C: Not quite. But engineering did put me firmly in a position to make art later, and make good art. Following school I worked any number of odd engineering jobs. Until of course, that fateful job that would change my life forever. Maybe the second most important moment of my artistic life. 

P: Oh! The H.F. Alexander! 

C: Oh!? You know the story! Then I’ll just skipped forward to the part with Mondrian...

P: Oh no, no. Tell it anyways. It’s my favorite part of your story and I’d love to hear you tell it.

C: Well... if you insist! It was the Spring of ‘22, and the H.F. Alexander was looking for a crew to sail the vessel from New York City to the West Coast, where it would then become a passenger craft- and eventually the fastest passenger boat on the western seaboard. Well I made the right phone calls and pulled the right strings and got a job as an engineer on board. Quite a large ship. It carried over seven hundred passengers and a crew of about a thousand. It was early one morning on this voyage from New York to San Francisco. The sea was calm sea. We were just off the coast of Guatemala, when over my couch— a coil of rope that was comfortable enough to sleep in— I saw the beginning of a fiery red sunrise off one side of the boat and the moon looking like a silver coin off the other. Of the whole trip, this impressed me most of all. It left me with a lasting sensation of the solar system. 

P: Did you know then?

C: Know what? 

P: That it would lead to all this. 

C: Oh! I think it’s one of those things that you know even before you know that you know. I knew it enough to hold it close, and I know it enough now that when you ask for the start of it all, it really feels like that could have been it. 

P: That makes a lot of sense. I’ve certainly had those moments that only make sense in retrospect. Did you stay with the H.F. Alexander long? 

C: No, soon after we arrived in San Francisco, I made my way by boat up to Washington, round past Cape Disappointment and into Willapa, where I continued from there by but to Aberdeen to visit my sister. I got a job in the logging mills, putting my engineering to some use. It was there, amidst the woods and hills and beaches of the Olympic Peninsula that I rediscovered my need to create, my desire to make art. It’s an inspiring place. 

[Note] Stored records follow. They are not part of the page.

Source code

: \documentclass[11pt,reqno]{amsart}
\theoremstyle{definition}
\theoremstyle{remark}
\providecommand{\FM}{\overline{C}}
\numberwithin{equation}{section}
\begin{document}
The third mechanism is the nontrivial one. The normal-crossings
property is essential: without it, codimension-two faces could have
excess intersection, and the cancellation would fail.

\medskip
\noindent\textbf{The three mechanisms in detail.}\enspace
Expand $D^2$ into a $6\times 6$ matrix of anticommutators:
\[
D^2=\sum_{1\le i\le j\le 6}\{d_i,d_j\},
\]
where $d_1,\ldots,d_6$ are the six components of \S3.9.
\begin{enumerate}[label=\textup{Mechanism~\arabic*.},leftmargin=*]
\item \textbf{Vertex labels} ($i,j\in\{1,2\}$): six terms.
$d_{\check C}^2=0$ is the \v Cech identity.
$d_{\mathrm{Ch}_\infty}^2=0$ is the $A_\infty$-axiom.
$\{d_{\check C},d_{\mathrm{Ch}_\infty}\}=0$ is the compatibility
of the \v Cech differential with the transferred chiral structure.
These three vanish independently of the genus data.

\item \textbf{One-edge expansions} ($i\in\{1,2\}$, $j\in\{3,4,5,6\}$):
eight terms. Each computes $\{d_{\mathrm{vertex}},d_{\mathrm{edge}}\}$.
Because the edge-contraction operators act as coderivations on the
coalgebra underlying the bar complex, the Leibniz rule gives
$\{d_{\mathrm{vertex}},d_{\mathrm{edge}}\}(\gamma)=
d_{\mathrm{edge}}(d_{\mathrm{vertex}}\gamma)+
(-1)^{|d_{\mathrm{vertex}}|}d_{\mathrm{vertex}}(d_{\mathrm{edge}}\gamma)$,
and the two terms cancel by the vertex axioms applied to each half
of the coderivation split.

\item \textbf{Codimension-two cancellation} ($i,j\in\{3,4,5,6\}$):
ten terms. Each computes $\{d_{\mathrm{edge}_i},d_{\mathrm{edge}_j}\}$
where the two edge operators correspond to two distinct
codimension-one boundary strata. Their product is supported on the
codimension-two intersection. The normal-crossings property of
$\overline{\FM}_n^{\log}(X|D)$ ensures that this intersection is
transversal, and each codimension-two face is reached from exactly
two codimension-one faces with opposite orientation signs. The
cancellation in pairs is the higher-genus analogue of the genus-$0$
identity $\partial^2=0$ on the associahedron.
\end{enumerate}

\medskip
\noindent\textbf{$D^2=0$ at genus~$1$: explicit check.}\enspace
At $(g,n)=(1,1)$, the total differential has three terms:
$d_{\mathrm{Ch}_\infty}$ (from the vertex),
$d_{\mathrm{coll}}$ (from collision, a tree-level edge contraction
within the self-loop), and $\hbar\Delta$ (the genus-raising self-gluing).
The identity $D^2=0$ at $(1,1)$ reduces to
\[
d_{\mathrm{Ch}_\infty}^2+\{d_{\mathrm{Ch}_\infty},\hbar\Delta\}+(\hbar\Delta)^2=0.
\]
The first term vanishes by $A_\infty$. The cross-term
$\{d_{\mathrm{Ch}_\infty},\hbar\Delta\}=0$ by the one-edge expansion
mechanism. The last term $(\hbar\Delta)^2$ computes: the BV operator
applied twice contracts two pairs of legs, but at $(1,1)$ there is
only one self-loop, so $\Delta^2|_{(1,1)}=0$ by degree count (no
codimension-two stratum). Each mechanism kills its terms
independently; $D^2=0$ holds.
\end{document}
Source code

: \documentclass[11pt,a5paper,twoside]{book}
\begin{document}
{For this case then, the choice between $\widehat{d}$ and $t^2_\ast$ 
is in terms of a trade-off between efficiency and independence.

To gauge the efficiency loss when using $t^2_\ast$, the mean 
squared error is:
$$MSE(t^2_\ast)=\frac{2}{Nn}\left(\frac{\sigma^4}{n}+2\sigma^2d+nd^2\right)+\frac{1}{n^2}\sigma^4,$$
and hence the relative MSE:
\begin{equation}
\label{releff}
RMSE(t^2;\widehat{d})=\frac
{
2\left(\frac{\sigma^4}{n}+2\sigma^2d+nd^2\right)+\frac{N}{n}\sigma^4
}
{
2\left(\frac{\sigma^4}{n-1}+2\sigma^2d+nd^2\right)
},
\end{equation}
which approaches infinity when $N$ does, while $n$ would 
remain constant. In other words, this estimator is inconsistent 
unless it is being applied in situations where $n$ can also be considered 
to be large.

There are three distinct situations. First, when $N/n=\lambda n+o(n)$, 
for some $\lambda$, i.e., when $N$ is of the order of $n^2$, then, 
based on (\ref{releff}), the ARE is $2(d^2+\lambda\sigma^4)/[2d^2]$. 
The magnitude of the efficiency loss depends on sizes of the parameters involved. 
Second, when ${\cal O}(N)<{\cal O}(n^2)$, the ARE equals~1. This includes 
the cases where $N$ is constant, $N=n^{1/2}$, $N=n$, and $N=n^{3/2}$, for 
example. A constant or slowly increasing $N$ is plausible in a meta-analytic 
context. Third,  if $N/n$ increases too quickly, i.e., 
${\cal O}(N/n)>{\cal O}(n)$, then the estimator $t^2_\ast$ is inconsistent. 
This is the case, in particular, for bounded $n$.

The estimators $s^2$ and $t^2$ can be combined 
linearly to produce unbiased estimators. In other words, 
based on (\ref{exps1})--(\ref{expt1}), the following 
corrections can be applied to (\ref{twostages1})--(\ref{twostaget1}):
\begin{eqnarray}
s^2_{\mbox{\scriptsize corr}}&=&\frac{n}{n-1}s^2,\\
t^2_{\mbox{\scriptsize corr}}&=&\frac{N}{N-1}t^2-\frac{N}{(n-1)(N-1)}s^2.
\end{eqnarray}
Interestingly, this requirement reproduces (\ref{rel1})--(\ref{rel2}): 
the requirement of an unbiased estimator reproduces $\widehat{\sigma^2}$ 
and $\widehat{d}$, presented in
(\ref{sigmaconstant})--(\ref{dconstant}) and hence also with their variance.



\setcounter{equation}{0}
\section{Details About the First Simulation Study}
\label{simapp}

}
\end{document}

P: It truly is. I’m still amazed that in one part of this country, you can be so quickly dwarfed by snow-covered peaks, giant moss-covered trees, and the vastness of the Pacific, all mere miles apart. I go back to Ruby Beach in my memories all the time. 

C: Truly a place of tremendous beauty, and through the advice of some colleagues, I felt the urge to paint it. I sent for some supplies, and, if you’re looking for my true artistic journey, I suppose it can be said to start here. 

P: But you weren’t making the mobiles yet? That wouldn’t be for some time?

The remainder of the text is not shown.